L’iniziativa è stata poi riproposta in Argentina quando sempre Chávez, vedendo la statua di Colombo, chiese a Cristina Kirchner, all’epoca Presidente dell’Argentina, cosa ci facesse “quel genocida”. Detto fatto, la statua di Colombo a Buenos Aires è stata rimpiazzata con quella di Juana Azurduy, un’eroina delle guerre d’indipendenza contro la Spagna. Dal canto suo, chi ha rimosso il monumento a Colombo, Cristina Kirchner, è stata insignita del Collare dell’Ordine di Isabella la Cattolica, che qualche cosina con il navigatore genovese aveva a che fare.

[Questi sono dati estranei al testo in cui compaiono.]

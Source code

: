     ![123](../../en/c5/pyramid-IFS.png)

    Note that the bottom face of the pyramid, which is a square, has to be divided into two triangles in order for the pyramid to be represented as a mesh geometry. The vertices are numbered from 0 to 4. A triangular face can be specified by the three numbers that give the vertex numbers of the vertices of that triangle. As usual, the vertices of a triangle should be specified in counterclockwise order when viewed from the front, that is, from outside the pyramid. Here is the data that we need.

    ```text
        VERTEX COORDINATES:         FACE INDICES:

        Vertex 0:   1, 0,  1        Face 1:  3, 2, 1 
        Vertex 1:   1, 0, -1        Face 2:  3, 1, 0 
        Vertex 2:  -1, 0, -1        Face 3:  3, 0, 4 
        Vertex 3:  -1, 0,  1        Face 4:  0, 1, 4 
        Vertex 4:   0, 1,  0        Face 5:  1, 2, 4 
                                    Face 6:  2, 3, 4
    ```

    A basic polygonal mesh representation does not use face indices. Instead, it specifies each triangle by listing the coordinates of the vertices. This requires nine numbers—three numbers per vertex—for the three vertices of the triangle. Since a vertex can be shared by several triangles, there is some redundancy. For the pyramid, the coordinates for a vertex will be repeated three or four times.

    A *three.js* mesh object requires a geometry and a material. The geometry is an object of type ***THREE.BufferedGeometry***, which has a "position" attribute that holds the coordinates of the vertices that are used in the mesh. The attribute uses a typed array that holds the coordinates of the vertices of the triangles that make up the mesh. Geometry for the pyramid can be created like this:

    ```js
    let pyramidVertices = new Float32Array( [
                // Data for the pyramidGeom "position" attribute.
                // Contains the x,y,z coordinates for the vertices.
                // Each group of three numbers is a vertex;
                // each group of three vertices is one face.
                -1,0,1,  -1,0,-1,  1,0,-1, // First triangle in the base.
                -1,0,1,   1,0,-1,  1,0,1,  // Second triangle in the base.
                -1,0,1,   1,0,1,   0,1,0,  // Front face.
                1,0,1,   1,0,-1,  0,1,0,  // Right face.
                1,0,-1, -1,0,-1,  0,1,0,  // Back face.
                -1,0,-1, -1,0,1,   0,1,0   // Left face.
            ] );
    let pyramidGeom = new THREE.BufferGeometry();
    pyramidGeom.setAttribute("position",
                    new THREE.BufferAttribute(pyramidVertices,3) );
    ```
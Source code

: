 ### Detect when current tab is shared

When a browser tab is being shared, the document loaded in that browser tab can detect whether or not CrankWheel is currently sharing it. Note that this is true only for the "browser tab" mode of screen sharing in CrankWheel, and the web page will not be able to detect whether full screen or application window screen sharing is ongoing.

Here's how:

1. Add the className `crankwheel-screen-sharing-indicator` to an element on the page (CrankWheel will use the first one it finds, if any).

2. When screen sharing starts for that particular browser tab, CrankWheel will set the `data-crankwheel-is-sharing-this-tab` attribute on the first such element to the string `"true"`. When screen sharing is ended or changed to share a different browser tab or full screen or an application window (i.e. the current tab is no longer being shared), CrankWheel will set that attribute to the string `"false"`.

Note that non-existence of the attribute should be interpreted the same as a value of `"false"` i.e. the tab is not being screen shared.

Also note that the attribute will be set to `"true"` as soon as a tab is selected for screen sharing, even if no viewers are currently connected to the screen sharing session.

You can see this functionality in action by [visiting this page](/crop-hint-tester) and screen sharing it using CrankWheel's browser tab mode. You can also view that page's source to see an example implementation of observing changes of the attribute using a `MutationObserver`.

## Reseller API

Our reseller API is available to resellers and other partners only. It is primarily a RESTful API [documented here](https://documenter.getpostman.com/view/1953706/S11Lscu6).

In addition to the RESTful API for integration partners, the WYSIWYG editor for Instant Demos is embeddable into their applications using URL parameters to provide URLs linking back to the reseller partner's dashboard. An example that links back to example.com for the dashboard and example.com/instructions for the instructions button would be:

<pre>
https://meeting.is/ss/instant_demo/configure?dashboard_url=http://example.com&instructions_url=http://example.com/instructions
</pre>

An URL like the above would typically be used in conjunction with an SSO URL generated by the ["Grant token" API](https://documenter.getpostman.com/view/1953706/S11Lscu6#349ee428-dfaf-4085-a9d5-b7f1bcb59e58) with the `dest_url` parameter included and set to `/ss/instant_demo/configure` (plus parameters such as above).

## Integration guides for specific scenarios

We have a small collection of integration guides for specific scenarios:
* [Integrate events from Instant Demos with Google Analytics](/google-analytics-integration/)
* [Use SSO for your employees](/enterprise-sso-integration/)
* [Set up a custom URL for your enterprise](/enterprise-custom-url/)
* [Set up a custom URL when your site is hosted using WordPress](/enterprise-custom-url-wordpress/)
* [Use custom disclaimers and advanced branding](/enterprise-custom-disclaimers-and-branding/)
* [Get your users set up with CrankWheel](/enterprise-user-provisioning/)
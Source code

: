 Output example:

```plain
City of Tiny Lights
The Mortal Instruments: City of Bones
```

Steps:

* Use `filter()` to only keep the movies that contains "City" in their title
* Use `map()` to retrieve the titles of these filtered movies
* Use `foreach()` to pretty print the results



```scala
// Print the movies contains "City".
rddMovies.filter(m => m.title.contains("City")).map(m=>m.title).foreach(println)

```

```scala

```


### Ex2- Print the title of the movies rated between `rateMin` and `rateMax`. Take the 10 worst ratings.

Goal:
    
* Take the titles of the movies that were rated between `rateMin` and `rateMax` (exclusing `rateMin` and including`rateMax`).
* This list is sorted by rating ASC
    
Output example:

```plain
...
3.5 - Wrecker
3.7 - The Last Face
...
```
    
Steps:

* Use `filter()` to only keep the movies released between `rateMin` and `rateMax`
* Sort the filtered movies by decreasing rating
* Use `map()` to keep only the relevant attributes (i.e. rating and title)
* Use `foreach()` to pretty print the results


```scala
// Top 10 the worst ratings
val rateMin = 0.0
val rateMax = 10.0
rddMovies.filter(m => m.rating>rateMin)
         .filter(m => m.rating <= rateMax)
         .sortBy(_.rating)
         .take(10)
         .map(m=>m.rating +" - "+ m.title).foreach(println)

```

Ora sono in corso, negli Usa, iniziative analoghe, culminate con violente proteste contro l’esploratore genovese in diversi Stati e con la nomina da parte del sindaco di New York De Blasio di una commissione dedicata proprio alla rimozione di statue e monumenti di coloro che, per motivi contingenti, appaiono oggi “nemici della Repubblica“ (istigatori all’odio, alla divisione, al razzismo e all’antisemitismo).

Anche in Italia si è dibattuto sulla rimozione della scritta “Mussolini Dux” dall‘obelisco del Foro Italico a Roma e sull‘opportunità del ripristino della scritta “Dux“ sul Monte Giano in provincia di Rieti, andata in fumo in un più vasto incendio.

Certamente ci si limita ai simboli, perché altrimenti chi depreca il colonialismo dovrebbe fare le valigie e tornarsene nei Paesi di provenienza, col risultato che alcuni Paesi (come l‘America ad esempio) rimarrebbero pressoché vuoti. Ma anche limitandosi ai simboli, chi ieri appariva come eroe, domani potrebbe essere oggetto di una rivisitazione storica e non apparire più una “brava persona“. E, aggiungiamo noi, se rimanessero soltanto i monumenti alle “brave persone“, gli scultori andrebbero a ingrossare le fila dei disoccupati.

Una diffusa damnatio memoriae comporta il rischio di una continua manipolazione della storia e un tentativo estremo di riscriverla, pur di cancellarne le tracce.